Turkey: satirist jailed for jokes
The arrest of stand-up comedian Deniz Göktaş has caused a stir in Turkey. The Public Prosecutor's Office has accused him of denigrating religious values and insulting the president. A video of Göktaş's last performance reached around ten million views last week. Göktaş rejected the allegations in court, defending his work as satire. His lawyer criticised the investigators for taking certain passages out of context.
A compliant judiciary
A judiciary that turns a joke made on stage into a crime is admitting its own powerlessness, warns Zeynel Lüle in T24:
“We are living in a climate of fear that declares even laughter to be a crime and trembles at the irony of humour. ... When a country's judiciary constructs a crime out of a joke told on stage it is clear that intellectual darkness has set in. ... The day oppression is referred to as the 'law', it is no longer justice that speaks from the courtrooms, but merely the will of those in power. Yet the law is not there to increase the power of those in authority, but to limit it and to protect the individual against the vast state apparatus.”
Blasphemy is not humour
What Göktaş says constitutes a criminal offence, Star counters:
“Göktaş provides a sense of catharsis to his long-standing opponents by making so-called jokes and hurling insults that mock religion during his performances.
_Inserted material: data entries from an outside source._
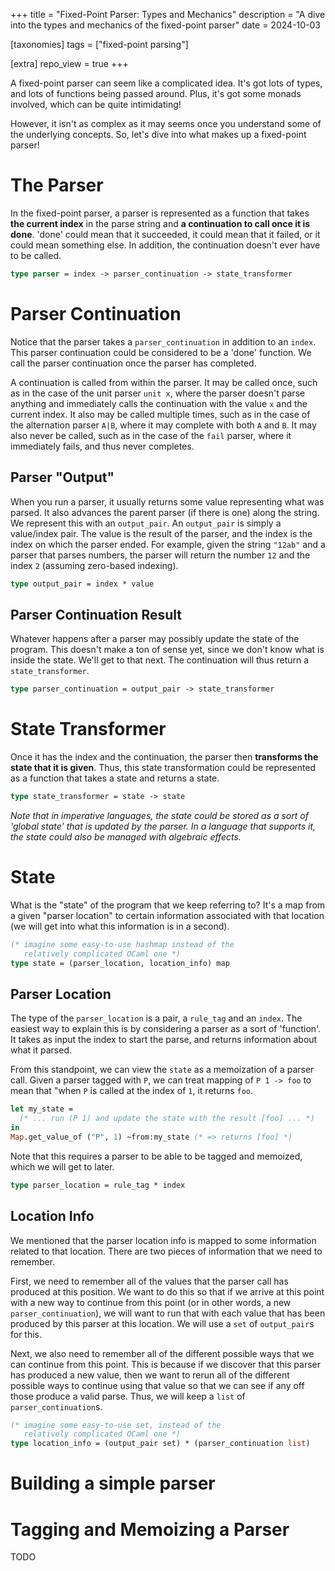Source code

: +++
title = "Fixed-Point Parser: Types and Mechanics"
description = "A dive into the types and mechanics of the fixed-point parser"
date = 2024-10-03

[taxonomies]
tags = ["fixed-point parsing"]

[extra]
repo_view = true
+++

A fixed-point parser can seem like a complicated idea. It's got lots of types,
and lots of functions being passed around. Plus, it's got some monads involved,
which can be quite intimidating!

However, it isn't as complex as it may seems once you understand some of the
underlying concepts. So, let's dive into what makes up a fixed-point parser!

# The Parser

In the fixed-point parser, a parser is represented as a function that takes
**the current index** in the parse string and **a continuation to call once it
is done**.  'done' could mean that it succeeded, it could mean that it failed,
or it could mean something else. In addition, the continuation doesn't ever have
to be called.

```ocaml
type parser = index -> parser_continuation -> state_transformer
```


# Parser Continuation

Notice that the parser takes a `parser_continuation` in addition to an `index`.
This parser continuation could be considered to be a 'done' function. We call
the parser continuation once the parser has completed.

A continuation is called from within the parser. It may be called once, such as
in the case of the unit parser `unit x`, where the parser doesn't parse anything
and immediately calls the continuation with the value `x` and the current index.
It also may be called multiple times, such as in the case of the alternation
parser `A|B`, where it may complete with both `A` and `B`. It may also never be
called, such as in the case of the `fail` parser, where it immediately fails,
and thus never completes.


## Parser "Output"

When you run a parser, it usually returns some value representing what was
parsed. It also advances the parent parser (if there is one) along the string.
We represent this with an `output_pair`. An `output_pair` is simply a
value/index pair. The value is the result of the parser, and the index is the
index on which the parser ended. For example, given the string `"12ab"` and a 
parser that parses numbers, the parser will return the number `12` and the index
`2` (assuming zero-based indexing).

```ocaml
type output_pair = index * value
```

## Parser Continuation Result

Whatever happens after a parser may possibly update the state of the program.
This doesn't make a ton of sense yet, since we don't know what is inside the
state. We'll get to that next. The continuation will thus return a
`state_transformer`.

```ocaml
type parser_continuation = output_pair -> state_transformer
```


# State Transformer

Once it has the index and the continuation, the parser then **transforms the
state that it is given**. Thus, this state transformation could be represented
as a function that takes a state and returns a state.

```ocaml
type state_transformer = state -> state
```

*Note that in imperative languages, the state could be stored as a sort of
'global state' that is updated by the parser. In a language that supports it,
the state could also be managed with algebraic effects.*


# State

What is the "state" of the program that we keep referring to? It's a map from a
given "parser location" to certain information associated with that location (we
will get into what this information is in a second).

```ocaml
(* imagine some easy-to-use hashmap instead of the
   relatively complicated OCaml one *)
type state = (parser_location, location_info) map
```


## Parser Location

The type of the `parser_location` is a pair, a `rule_tag` and an `index`. The
easiest way to explain this is by considering a parser as a sort of 'function'.
It takes as input the index to start the parse, and returns information about
what it parsed.

From this standpoint, we can view the `state` as a memoization of a parser call.
Given a parser tagged with `P`, we can treat mapping of `P 1 -> foo` to mean
that "when `P` is called at the index of `1`, it returns `foo`.

```ocaml
let my_state =
  (* ... run (P 1) and update the state with the result [foo] ... *)
in
Map.get_value_of ("P", 1) ~from:my_state (* => returns [foo] *)
```

Note that this requires a parser to be able to be tagged and memoized, which we
will get to later.

```ocaml
type parser_location = rule_tag * index
```


## Location Info

We mentioned that the parser location info is mapped to some information related
to that location. There are two pieces of information that we need to remember.

First, we need to remember all of the values that the parser call has produced
at this position. We want to do this so that if we arrive at this point with a
new way to continue from this point (or in other words, a new
`parser_continuation`), we will want to run that with each value that has been
produced by this parser at this location. We will use a `set` of `output_pair`s
for this.

Next, we also need to remember all of the different possible ways that we can
continue from this point. This is because if we discover that this parser has
produced a new value, then we want to rerun all of the different possible ways
to continue using that value so that we can see if any off those produce a valid
parse. Thus, we will keep a `list` of `parser_continuation`s.

```ocaml
(* imagine some easy-to-use set, instead of the
   relatively complicated OCaml one *)
type location_info = (output_pair set) * (parser_continuation list)
```


# Building a simple parser


# Tagging and Memoizing a Parser

TODO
According to his statement to the Public Prosecutor's Office he was arrested for publicly denigrating the religious values held by a section of the population, but this action was simply a matter of upholding the law. ... Simone Weil [allegedly] writes in her work The Need for Roots that humour is a virtue as long as it takes aim at worldly ambition and arrogance, but as soon as it mocks man's connection to the transcendent, it becomes a crime against justice and the human soul.”